Yes, there are some who would like to see the Big East jump into the fray and pick up whatever schools they can. The Big East leadership is wise to refrain from the frenzy.

The larger a conference, the more disparate its membership becomes: in 2012, the Big East was actually planning an 18 team setup. What did Central Florida, Houston, and Memphis have in common with athletics programs at Georgetown and Villanova? Very little. A Pac-12/Big-12 merger doesn't make a lot of sense when you're scheduling Oregon State's volleyball team traveling mid-week to Baylor or balancing the interests of the Stanford athletic director versus the West Virginia AD in the conference offices. How loyal will those schools be when the next conference calls?
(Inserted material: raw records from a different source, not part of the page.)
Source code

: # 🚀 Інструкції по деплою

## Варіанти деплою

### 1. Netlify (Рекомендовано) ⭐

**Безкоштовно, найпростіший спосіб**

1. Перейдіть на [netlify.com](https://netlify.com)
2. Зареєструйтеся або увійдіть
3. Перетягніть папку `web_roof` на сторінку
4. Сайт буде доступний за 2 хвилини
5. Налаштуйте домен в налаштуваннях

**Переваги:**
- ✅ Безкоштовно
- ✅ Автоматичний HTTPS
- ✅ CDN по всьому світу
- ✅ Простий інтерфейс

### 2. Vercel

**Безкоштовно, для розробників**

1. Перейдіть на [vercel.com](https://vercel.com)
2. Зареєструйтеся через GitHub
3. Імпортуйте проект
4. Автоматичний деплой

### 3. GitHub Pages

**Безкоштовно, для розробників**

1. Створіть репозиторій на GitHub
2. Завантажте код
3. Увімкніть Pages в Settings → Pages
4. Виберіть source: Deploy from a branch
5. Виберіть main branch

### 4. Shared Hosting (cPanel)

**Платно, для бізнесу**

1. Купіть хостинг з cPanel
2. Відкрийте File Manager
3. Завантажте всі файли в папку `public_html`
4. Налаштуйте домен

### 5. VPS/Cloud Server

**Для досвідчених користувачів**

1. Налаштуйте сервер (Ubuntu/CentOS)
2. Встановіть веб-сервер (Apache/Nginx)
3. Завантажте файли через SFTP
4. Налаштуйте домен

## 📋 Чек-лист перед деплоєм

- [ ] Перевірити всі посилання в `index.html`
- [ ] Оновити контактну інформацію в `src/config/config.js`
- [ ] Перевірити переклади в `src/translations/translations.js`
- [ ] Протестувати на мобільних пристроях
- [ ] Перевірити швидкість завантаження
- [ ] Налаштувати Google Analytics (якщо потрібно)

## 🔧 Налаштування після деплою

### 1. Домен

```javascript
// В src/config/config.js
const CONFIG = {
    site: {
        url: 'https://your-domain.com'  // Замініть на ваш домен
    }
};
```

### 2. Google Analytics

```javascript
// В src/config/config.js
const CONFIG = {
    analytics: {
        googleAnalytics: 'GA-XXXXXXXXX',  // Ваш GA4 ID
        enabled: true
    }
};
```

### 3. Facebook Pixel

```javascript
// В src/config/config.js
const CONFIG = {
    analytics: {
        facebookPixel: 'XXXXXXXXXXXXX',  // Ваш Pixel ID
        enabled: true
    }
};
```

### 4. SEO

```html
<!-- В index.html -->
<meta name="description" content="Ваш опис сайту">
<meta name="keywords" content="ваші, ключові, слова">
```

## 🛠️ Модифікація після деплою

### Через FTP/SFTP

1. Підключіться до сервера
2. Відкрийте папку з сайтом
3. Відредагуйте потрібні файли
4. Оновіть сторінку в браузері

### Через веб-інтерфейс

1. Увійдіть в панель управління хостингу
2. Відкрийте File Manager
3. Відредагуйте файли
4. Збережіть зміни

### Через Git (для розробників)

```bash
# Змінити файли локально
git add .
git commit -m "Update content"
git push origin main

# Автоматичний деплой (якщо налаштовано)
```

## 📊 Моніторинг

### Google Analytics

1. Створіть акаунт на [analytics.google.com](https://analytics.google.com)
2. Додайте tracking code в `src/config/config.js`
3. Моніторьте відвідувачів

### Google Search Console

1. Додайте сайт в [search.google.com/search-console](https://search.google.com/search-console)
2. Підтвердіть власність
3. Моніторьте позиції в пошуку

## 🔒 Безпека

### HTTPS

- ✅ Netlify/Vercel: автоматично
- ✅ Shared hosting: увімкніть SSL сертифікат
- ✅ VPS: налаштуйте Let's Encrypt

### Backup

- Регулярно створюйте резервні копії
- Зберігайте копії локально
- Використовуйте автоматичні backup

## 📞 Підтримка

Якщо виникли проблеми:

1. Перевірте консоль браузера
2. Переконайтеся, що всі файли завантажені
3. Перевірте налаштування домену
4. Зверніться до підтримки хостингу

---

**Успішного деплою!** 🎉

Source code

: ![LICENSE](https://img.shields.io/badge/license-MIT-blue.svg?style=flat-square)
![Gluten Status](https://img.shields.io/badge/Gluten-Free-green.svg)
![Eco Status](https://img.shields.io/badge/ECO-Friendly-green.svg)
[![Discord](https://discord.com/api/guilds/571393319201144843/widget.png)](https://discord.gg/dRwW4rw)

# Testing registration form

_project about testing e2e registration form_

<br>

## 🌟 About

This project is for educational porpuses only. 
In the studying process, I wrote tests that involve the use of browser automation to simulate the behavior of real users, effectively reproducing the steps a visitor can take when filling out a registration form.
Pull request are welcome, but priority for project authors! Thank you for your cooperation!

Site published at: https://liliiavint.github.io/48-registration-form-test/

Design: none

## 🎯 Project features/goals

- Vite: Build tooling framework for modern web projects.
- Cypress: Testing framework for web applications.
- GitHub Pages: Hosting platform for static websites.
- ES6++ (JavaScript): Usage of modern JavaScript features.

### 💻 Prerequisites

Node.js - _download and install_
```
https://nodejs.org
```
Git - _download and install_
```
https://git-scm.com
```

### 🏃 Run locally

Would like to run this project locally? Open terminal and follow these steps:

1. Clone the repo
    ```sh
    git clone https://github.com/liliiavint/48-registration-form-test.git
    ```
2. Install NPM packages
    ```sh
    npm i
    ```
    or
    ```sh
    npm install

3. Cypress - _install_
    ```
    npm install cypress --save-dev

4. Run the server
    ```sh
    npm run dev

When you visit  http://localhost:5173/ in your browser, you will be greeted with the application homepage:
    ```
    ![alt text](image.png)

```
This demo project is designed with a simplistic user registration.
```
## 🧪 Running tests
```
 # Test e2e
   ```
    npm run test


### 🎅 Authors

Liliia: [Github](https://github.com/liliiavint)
A conference that grows to 18, 20, or more teams faces a terminal velocity of sorts: someone has to finish 20th. Schools will enjoy financial payouts but fewer ties between the schools, between the student-athletes, and ultimately less between the fans. Try as they might, USC has very little in common with Maryland, and they're not likely to act in common interests. As Big East fans learned in 2012, when schools become placeholders rather than partners, trouble follows.

Common values brought the Big East back together. "The Big East will once again revolve around, and gain its strength from, a firm foundation of historic basketball powerhouses located in the nation's most vibrant metropolitan regions," said Villanova president Rev. Peter Donohue at the inaugural 2013 announcement. Without it, the conference would have not have survived and programs like Georgetown would be in an uncomfortable place right now as a result. When or if another school comes along, perhaps someone we've known before, the Big East can do so with the right timing, and the right intentions.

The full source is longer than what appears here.